Publications

You can also find my articles on my Google Scholar profile.

Conference Papers

Datalog with First-Class Facts

Published in Proceedings of the VLDB Endowment, Volume 18, 2025

State-of-the-art Datalog engines include expressive features such as ADTs (structured heap values), stratified aggregation and negation, various primitive operations, and the opportunity for further extension using FFIs. Current parallelization approaches for state-of-art Datalogs target shared-memory locking data-structures using conventional multi-threading, or use the map-reduce model for distributed computing. Furthermore, current state-of-art approaches cannot scale to formal systems which pervasively manipulate structured data due to their lack of indexing for structured data stored in the heap. In this paper, we describe a new approach to data-parallel structured deduction that involves a key semantic extension of Datalog to permit first-class facts and higher-order relations via defunctionalization, an imple- mentation approach that enables parallelism uniformly both across sets of disjoint facts and over individual facts with nested structure. We detail a core language, DL𝑠 , whose key invariant (subfact closure) ensures that each subfact is materialized as a top-class fact. We extend DL𝑠 to Slog, a fully-featured language whose forms facilitate leveraging subfact closure to rapidly implement expressive, high-performance formal systems. We demonstrate Slog by building a family of control-flow analyses from abstract machines, systematically, along with several implementations of classical type systems (such as STLC and LF). We performed experiments on EC2, Azure, and ALCF’s Theta at up to 1000 threads, showing orders-of-magnitude scalability improvements versus competing state-of-art systems.

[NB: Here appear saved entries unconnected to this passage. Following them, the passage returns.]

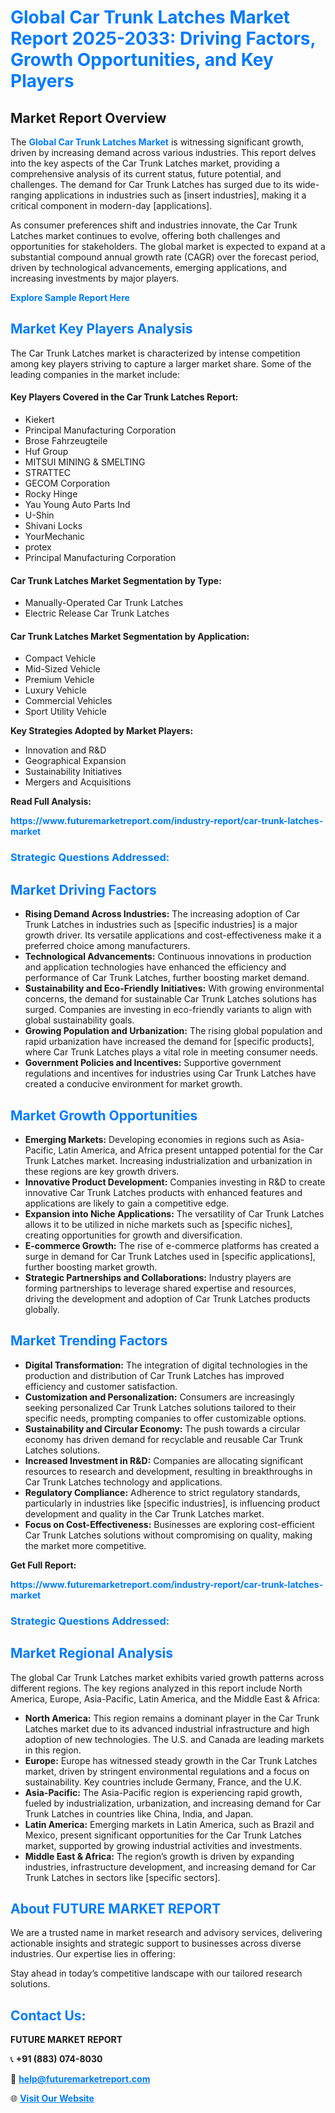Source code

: <h1 style="color: #007BFF;">Global Car Trunk Latches Market Report 2025-2033: Driving Factors, Growth Opportunities, and Key Players</h1>

<section id="overview">
<h2>Market Report Overview</h2>
<p>The <a href="https://www.futuremarketreport.com/industry-report/car-trunk-latches-market" style="color: #007BFF; text-decoration: none;"><strong>Global Car Trunk Latches Market</strong></a> is witnessing significant growth, driven by increasing demand across various industries. This report delves into the key aspects of the Car Trunk Latches market, providing a comprehensive analysis of its current status, future potential, and challenges. The demand for Car Trunk Latches has surged due to its wide-ranging applications in industries such as [insert industries], making it a critical component in modern-day [applications].</p>
<p>As consumer preferences shift and industries innovate, the Car Trunk Latches market continues to evolve, offering both challenges and opportunities for stakeholders. The global market is expected to expand at a substantial compound annual growth rate (CAGR) over the forecast period, driven by technological advancements, emerging applications, and increasing investments by major players.</p>
</section>

<section id="overview">
<p><a href="https://www.futuremarketreport.com/request-sample/reportId=60496" style="color: #007BFF; text-decoration: none;"><strong>Explore Sample Report Here</strong></a></p>
</section>

<section id="key-players">
<h2 style="color: #007BFF;">Market Key Players Analysis</h2>
<p>The Car Trunk Latches market is characterized by intense competition among key players striving to capture a larger market share. Some of the leading companies in the market include:</p>
<h4>Key Players Covered in the Car Trunk Latches Report:</h4>
<ul><li>Kiekert</li><li>Principal Manufacturing Corporation</li><li>Brose Fahrzeugteile</li><li>Huf Group</li><li>MITSUI MINING &amp; SMELTING</li><li>STRATTEC</li><li>GECOM Corporation</li><li>Rocky Hinge</li><li>Yau Young Auto Parts Ind</li><li>U-Shin</li><li>Shivani Locks</li><li>YourMechanic</li><li>protex</li><li>Principal Manufacturing Corporation</li></ul>
<h4>Car Trunk Latches Market Segmentation by Type:</h4>
<ul><li>Manually-Operated Car Trunk Latches</li><li>Electric Release Car Trunk Latches</li></ul>

<h4>Car Trunk Latches Market Segmentation by Application:</h4>
<ul><li>Compact Vehicle</li><li>Mid-Sized Vehicle</li><li>Premium Vehicle</li><li>Luxury Vehicle</li><li>Commercial Vehicles</li><li>Sport Utility Vehicle</li></ul>
<p><strong>Key Strategies Adopted by Market Players:</strong></p>
<ul>
<li>Innovation and R&D</li>
<li>Geographical Expansion</li>
<li>Sustainability Initiatives</li>
<li>Mergers and Acquisitions</li>
</ul>
</section>

<section>
<p><strong>Read Full Analysis: </strong></p><a href="https://www.futuremarketreport.com/industry-report/car-trunk-latches-market" style="color: #007BFF; text-decoration: none;"><strong>https://www.futuremarketreport.com/industry-report/car-trunk-latches-market</strong></a>
<h3 style="color: #007BFF;">Strategic Questions Addressed:</h3>
</section>

<section id="driving-factors">
<h2 style="color: #007BFF;">Market Driving Factors</h2>
<ul>
<li><strong>Rising Demand Across Industries:</strong> The increasing adoption of Car Trunk Latches in industries such as [specific industries] is a major growth driver. Its versatile applications and cost-effectiveness make it a preferred choice among manufacturers.</li>
<li><strong>Technological Advancements:</strong> Continuous innovations in production and application technologies have enhanced the efficiency and performance of Car Trunk Latches, further boosting market demand.</li>
<li><strong>Sustainability and Eco-Friendly Initiatives:</strong> With growing environmental concerns, the demand for sustainable Car Trunk Latches solutions has surged. Companies are investing in eco-friendly variants to align with global sustainability goals.</li>
<li><strong>Growing Population and Urbanization:</strong> The rising global population and rapid urbanization have increased the demand for [specific products], where Car Trunk Latches plays a vital role in meeting consumer needs.</li>
<li><strong>Government Policies and Incentives:</strong> Supportive government regulations and incentives for industries using Car Trunk Latches have created a conducive environment for market growth.</li>
</ul>
</section>

<section id="growth-opportunities">
<h2 style="color: #007BFF;">Market Growth Opportunities</h2>
<ul>
<li><strong>Emerging Markets:</strong> Developing economies in regions such as Asia-Pacific, Latin America, and Africa present untapped potential for the Car Trunk Latches market. Increasing industrialization and urbanization in these regions are key growth drivers.</li>
<li><strong>Innovative Product Development:</strong> Companies investing in R&D to create innovative Car Trunk Latches products with enhanced features and applications are likely to gain a competitive edge.</li>
<li><strong>Expansion into Niche Applications:</strong> The versatility of Car Trunk Latches allows it to be utilized in niche markets such as [specific niches], creating opportunities for growth and diversification.</li>
<li><strong>E-commerce Growth:</strong> The rise of e-commerce platforms has created a surge in demand for Car Trunk Latches used in [specific applications], further boosting market growth.</li>
<li><strong>Strategic Partnerships and Collaborations:</strong> Industry players are forming partnerships to leverage shared expertise and resources, driving the development and adoption of Car Trunk Latches products globally.</li>
</ul>
</section>

<section id="trending-factors">
<h2 style="color: #007BFF;">Market Trending Factors</h2>
<ul>
<li><strong>Digital Transformation:</strong> The integration of digital technologies in the production and distribution of Car Trunk Latches has improved efficiency and customer satisfaction.</li>
<li><strong>Customization and Personalization:</strong> Consumers are increasingly seeking personalized Car Trunk Latches solutions tailored to their specific needs, prompting companies to offer customizable options.</li>
<li><strong>Sustainability and Circular Economy:</strong> The push towards a circular economy has driven demand for recyclable and reusable Car Trunk Latches solutions.</li>
<li><strong>Increased Investment in R&D:</strong> Companies are allocating significant resources to research and development, resulting in breakthroughs in Car Trunk Latches technology and applications.</li>
<li><strong>Regulatory Compliance:</strong> Adherence to strict regulatory standards, particularly in industries like [specific industries], is influencing product development and quality in the Car Trunk Latches market.</li>
<li><strong>Focus on Cost-Effectiveness:</strong> Businesses are exploring cost-efficient Car Trunk Latches solutions without compromising on quality, making the market more competitive.</li>
</ul>
</section>

<section>
<p><strong>Get Full Report: </strong></p><a href="https://www.futuremarketreport.com/industry-report/car-trunk-latches-market" style="color: #007BFF; text-decoration: none;"><strong>https://www.futuremarketreport.com/industry-report/car-trunk-latches-market</strong></a>
<h3 style="color: #007BFF;">Strategic Questions Addressed:</h3>
</section>


<section id="regional-analysis">
<h2 style="color: #007BFF;">Market Regional Analysis</h2>
<p>The global Car Trunk Latches market exhibits varied growth patterns across different regions. The key regions analyzed in this report include North America, Europe, Asia-Pacific, Latin America, and the Middle East & Africa:</p>
<ul>
<li><strong>North America:</strong> This region remains a dominant player in the Car Trunk Latches market due to its advanced industrial infrastructure and high adoption of new technologies. The U.S. and Canada are leading markets in this region.</li>
<li><strong>Europe:</strong> Europe has witnessed steady growth in the Car Trunk Latches market, driven by stringent environmental regulations and a focus on sustainability. Key countries include Germany, France, and the U.K.</li>
<li><strong>Asia-Pacific:</strong> The Asia-Pacific region is experiencing rapid growth, fueled by industrialization, urbanization, and increasing demand for Car Trunk Latches in countries like China, India, and Japan.</li>
<li><strong>Latin America:</strong> Emerging markets in Latin America, such as Brazil and Mexico, present significant opportunities for the Car Trunk Latches market, supported by growing industrial activities and investments.</li>
<li><strong>Middle East & Africa:</strong> The region’s growth is driven by expanding industries, infrastructure development, and increasing demand for Car Trunk Latches in sectors like [specific sectors].</li>
</ul>
</section>

<footer>
<h2 style="color: #007BFF;">About FUTURE MARKET REPORT</h2>
<p>We are a trusted name in market research and advisory services, delivering actionable insights and strategic support to businesses across diverse industries. Our expertise lies in offering:</p>

<p>Stay ahead in today’s competitive landscape with our tailored research solutions.</p>

<h2 style="color: #007BFF;">Contact Us:</h2>
<p><strong>FUTURE MARKET REPORT</strong></p>
<p>📞 <strong>+91 (883) 074-8030</strong></p>
<p>📧 <strong><a href="mailto:help@futuremarketreport.com" style="color: #007BFF;">help@futuremarketreport.com</a></strong></p>
<p>🌐 <strong><a href="https://www.futuremarketreport.com/" style="color: #007BFF;">Visit Our Website</a></strong></p>
</footer>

Recommended citation: G. Thomas, S. Arash, S. Yihao, K. Sowmith, K. Sidharth, and M. Kristopher, “Datalog with First-Class Facts,” in Proceedings of the VLDB Endowment, Volume 18, London, United Kingdom, 2025.
Download Paper

Column-Oriented Datalog on the GPU

Published in The 39th Annual AAAI Conference on Artificial Intelligence, 2025

Datalog is a logic programming language widely used in knowledge representation and reasoning (KRR), program analysis, and social media mining due to its expressiveness and high performance. Traditionally, Datalog engines use either row-oriented or column-oriented storage. Engines like VLog and Nemo favor column-oriented storage for efficiency on limited-resource machines, while row-oriented engines like Souffle use advanced data structures with locking to perform better on multi-core CPUs. The advent of modern datacenter GPUs, such as the NVIDIA H100 with its ability to run over 16k threads simultaneously and high memory bandwidth, has reopened the debate on which storage layout is more effective. This paper presents the first column-oriented Datalog engines tailored to the strengths of modern GPUs. We present VFLog, a CUDA-based Datalog runtime library with a column-oriented GPU datastructure that supports all necessary relational algebra operations. Our results demonstrate over 200x performance gains over SOTA CPU-based column-oriented Datalog engines and a 2.5x speedup over GPU Datalog engines in various workloads, including KRR.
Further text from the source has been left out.